Does your build work OK if you boot up without running ghost? (ie do the SATA drivers mount OK with the bios set to AHCI or SATA mode?). If it does, then we can focus on your ghost process as this is unrelated to sysprep.
Having sysprepped the machine, you now have an image on hard disk that you wish to capture for installation on other machines.
In order to be able to capture this image, the boot system you use from which you run ghost, has to be able to "see" the hard disk.
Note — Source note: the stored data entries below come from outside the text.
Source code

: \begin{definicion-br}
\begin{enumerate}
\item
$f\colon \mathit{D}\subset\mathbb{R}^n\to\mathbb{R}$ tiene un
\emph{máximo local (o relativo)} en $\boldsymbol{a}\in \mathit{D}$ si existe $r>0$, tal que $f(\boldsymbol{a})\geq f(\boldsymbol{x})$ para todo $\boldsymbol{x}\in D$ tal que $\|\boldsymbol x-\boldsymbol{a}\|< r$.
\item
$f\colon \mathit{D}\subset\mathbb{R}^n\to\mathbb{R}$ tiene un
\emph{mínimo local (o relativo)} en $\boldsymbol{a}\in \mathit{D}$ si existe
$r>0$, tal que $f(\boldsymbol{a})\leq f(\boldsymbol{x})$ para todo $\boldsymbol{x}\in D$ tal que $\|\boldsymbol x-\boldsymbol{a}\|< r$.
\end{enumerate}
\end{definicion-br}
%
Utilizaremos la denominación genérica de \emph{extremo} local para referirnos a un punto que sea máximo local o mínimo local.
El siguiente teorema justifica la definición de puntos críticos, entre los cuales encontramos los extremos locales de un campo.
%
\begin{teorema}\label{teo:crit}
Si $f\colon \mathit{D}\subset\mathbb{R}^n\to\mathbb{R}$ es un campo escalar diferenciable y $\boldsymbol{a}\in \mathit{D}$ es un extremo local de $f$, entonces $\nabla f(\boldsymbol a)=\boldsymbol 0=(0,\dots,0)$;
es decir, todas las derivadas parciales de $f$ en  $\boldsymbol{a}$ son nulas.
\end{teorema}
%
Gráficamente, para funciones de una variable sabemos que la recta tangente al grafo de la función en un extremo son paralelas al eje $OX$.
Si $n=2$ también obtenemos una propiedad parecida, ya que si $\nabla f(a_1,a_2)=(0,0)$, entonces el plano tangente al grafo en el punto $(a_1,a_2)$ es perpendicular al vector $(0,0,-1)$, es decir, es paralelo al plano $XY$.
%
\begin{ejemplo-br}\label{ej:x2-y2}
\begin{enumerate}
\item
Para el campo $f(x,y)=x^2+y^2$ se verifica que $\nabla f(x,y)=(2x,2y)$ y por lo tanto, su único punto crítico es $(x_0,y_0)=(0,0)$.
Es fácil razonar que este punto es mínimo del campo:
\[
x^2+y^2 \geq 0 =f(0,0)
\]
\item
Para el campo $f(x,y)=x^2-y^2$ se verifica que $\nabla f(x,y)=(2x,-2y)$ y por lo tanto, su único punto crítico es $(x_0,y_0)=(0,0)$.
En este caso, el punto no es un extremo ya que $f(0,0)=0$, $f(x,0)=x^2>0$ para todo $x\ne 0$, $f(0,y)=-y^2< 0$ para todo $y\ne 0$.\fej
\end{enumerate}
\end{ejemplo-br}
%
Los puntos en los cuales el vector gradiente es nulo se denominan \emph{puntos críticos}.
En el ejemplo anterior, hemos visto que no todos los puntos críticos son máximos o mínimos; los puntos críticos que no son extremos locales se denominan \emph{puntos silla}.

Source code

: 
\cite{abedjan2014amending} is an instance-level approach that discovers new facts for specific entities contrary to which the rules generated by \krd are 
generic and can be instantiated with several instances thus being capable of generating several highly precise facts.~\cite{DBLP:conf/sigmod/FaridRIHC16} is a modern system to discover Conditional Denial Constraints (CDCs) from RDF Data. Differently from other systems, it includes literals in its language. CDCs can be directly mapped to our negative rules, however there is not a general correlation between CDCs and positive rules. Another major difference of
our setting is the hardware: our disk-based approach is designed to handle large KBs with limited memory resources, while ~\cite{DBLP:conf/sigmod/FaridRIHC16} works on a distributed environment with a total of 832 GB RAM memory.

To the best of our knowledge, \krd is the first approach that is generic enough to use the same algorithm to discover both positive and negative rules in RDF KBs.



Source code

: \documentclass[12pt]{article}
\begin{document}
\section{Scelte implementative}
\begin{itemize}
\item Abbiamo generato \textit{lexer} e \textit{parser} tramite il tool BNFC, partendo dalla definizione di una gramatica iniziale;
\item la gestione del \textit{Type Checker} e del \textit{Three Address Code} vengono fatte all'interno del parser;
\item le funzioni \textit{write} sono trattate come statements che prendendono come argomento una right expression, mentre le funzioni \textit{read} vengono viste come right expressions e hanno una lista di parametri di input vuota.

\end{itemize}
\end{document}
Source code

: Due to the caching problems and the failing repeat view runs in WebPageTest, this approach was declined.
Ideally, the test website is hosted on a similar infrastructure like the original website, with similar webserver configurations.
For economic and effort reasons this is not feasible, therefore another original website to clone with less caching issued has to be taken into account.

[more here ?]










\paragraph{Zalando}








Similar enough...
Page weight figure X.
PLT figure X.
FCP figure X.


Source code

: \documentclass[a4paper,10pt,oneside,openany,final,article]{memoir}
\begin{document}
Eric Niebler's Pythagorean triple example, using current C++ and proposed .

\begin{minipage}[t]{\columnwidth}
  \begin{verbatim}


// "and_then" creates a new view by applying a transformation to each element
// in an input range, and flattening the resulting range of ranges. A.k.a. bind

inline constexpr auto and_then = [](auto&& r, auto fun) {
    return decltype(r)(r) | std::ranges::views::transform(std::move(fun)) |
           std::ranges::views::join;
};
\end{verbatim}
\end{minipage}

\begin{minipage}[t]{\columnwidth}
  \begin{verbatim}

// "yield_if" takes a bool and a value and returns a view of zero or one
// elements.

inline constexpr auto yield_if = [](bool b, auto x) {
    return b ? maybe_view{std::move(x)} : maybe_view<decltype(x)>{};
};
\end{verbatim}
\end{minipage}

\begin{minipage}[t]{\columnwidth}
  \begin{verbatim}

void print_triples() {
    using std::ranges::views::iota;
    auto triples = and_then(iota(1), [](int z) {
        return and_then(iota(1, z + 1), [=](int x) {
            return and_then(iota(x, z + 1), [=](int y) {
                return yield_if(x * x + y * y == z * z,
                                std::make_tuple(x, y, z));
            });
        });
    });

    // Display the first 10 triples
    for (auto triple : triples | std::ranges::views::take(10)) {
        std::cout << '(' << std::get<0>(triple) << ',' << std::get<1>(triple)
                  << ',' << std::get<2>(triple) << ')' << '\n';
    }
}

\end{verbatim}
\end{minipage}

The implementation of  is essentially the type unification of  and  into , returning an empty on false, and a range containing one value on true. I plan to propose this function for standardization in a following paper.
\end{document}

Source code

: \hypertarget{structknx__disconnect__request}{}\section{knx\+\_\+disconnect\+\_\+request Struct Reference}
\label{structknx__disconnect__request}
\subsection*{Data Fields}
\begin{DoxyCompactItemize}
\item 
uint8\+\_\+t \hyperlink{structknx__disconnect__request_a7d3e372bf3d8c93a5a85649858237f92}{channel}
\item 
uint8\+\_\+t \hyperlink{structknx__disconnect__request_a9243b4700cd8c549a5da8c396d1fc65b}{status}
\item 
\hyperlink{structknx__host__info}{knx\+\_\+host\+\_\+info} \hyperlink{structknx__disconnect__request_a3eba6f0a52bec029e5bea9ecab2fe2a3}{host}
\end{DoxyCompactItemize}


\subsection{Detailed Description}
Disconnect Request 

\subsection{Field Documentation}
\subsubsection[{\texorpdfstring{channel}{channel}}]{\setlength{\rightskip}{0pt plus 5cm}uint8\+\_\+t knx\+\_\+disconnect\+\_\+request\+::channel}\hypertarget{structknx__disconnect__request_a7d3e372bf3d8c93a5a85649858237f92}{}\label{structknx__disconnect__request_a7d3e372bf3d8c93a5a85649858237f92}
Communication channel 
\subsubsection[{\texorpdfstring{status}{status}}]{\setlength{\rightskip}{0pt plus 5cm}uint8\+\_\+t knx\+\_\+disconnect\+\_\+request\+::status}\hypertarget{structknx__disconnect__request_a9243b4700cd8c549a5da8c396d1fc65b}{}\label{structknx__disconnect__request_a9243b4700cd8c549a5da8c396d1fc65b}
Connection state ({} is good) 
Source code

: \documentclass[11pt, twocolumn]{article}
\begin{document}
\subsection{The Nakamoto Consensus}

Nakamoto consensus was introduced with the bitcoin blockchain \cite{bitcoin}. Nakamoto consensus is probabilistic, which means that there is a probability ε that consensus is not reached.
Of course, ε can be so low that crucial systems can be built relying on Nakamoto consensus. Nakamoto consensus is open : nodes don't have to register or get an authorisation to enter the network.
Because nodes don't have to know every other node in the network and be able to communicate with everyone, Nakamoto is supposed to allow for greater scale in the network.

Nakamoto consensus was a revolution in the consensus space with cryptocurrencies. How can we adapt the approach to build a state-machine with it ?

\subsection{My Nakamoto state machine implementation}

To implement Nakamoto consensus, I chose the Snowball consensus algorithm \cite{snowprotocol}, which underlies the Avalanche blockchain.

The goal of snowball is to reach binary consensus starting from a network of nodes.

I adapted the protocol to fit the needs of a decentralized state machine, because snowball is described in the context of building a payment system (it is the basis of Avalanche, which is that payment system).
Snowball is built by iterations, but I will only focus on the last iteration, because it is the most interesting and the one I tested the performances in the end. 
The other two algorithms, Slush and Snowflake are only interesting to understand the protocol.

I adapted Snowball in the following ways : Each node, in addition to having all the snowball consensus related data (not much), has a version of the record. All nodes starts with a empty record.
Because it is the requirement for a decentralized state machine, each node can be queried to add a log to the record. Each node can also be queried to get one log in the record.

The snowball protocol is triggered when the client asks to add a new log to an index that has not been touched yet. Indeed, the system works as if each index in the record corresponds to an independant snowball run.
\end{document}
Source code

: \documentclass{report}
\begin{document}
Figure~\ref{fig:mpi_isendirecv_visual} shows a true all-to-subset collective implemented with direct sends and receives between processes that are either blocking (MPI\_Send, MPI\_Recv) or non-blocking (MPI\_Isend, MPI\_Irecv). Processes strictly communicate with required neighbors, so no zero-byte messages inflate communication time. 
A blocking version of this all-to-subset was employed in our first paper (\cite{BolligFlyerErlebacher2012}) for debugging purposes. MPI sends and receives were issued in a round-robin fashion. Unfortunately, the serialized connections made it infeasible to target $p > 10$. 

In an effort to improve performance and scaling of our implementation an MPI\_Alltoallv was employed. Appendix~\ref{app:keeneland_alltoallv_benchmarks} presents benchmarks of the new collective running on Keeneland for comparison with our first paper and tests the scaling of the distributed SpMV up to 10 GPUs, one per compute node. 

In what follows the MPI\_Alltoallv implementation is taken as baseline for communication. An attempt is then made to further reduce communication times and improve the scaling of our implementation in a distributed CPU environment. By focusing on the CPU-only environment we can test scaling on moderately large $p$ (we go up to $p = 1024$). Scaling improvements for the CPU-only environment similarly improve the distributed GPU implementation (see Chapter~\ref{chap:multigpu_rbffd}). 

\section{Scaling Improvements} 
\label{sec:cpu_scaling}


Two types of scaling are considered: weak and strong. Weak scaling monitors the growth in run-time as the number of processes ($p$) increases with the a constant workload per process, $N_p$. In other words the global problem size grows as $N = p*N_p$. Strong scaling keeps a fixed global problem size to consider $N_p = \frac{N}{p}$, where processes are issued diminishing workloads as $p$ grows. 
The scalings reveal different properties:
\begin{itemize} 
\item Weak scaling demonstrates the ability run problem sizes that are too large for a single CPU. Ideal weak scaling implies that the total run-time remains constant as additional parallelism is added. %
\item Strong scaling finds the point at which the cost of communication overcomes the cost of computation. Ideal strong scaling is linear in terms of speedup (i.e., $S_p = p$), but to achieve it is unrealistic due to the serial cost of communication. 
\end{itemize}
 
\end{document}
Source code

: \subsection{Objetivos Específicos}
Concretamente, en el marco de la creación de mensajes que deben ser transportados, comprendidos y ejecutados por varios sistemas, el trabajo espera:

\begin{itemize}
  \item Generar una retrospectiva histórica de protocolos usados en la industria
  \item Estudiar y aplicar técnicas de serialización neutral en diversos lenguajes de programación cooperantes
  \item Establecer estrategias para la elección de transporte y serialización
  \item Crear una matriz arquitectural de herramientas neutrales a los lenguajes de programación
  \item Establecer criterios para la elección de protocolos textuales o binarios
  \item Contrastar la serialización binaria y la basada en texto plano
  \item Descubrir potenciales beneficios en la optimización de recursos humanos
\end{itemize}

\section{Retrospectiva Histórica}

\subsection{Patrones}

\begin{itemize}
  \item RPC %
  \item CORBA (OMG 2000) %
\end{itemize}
You don't mention whether you are booting from a DOS or a WinPE environment, but the bottom line is that if you boot your DOS or WinPE system to a command prompt, can you see the files on the laptop hard disk? Switching the bios to IDE mode **may** work, but if you are using a DOS boot system, you may still have problems with disk sizes greater than 132Gb due to the 32 bit LBA addressing limit.
When working with modern SATA hardware, I would strongly recommend using WinPE as the boot environment, as WinPE natively supports many SATA hard disk chipsets, and is easily updated with new drivers for chipsets that are not yet natively supported.
Once you can see the files on the laptop hard disk, getting ghost to work should be quite straightforward. If you contine to have problems with Ghost, WinPE has its own imaging tool called Imagex which creates WIM files. I have found this to be more reliable than Ghost with modern hardware, and its free too. Since it excludes swap files and other irrelevant content automatically, it also generates smaller images than Ghost (in my experience).